What you should do
Below are records; copy every line in them that holds the word "https".

::::::::::

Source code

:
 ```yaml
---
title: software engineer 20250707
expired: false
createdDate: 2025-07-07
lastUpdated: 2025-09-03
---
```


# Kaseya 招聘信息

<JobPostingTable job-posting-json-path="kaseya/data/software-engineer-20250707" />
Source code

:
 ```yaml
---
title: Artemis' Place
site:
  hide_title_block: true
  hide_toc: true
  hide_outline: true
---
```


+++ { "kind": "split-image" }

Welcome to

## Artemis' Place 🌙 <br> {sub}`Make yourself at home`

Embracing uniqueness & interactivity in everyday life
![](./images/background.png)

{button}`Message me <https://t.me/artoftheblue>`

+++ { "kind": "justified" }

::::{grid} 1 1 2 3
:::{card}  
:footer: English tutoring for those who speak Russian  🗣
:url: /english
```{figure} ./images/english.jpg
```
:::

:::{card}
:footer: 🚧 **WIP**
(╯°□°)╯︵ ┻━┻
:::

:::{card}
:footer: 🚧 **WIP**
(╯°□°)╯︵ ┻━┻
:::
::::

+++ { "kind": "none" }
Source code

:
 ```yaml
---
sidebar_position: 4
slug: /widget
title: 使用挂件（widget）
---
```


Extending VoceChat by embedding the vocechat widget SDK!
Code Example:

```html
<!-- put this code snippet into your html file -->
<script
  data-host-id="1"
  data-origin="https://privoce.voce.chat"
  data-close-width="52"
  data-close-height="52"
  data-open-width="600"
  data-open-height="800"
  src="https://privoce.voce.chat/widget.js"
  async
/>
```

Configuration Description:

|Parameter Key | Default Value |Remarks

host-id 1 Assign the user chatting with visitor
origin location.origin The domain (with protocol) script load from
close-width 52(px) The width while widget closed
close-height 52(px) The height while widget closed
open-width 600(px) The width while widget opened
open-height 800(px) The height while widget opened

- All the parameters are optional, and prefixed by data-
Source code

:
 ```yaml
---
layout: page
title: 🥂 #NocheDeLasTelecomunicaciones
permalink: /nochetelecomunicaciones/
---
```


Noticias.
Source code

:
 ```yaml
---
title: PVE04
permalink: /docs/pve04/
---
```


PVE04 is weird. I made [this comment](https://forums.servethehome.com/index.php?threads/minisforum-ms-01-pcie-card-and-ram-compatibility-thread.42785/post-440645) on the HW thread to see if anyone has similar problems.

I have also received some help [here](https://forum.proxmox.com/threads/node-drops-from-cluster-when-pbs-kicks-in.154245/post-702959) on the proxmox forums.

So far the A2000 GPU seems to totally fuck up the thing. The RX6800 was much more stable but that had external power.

::::::::::

Answer section
{button}`Message me <https://t.me/artoftheblue>`
  data-origin="https://privoce.voce.chat"
  src="https://privoce.voce.chat/widget.js"
PVE04 is weird. I made [this comment](https://forums.servethehome.com/index.php?threads/minisforum-ms-01-pcie-card-and-ram-compatibility-thread.42785/post-440645) on the HW thread to see if anyone has similar problems.
I have also received some help [here](https://forum.proxmox.com/threads/node-drops-from-cluster-when-pbs-kicks-in.154245/post-702959) on the proxmox forums.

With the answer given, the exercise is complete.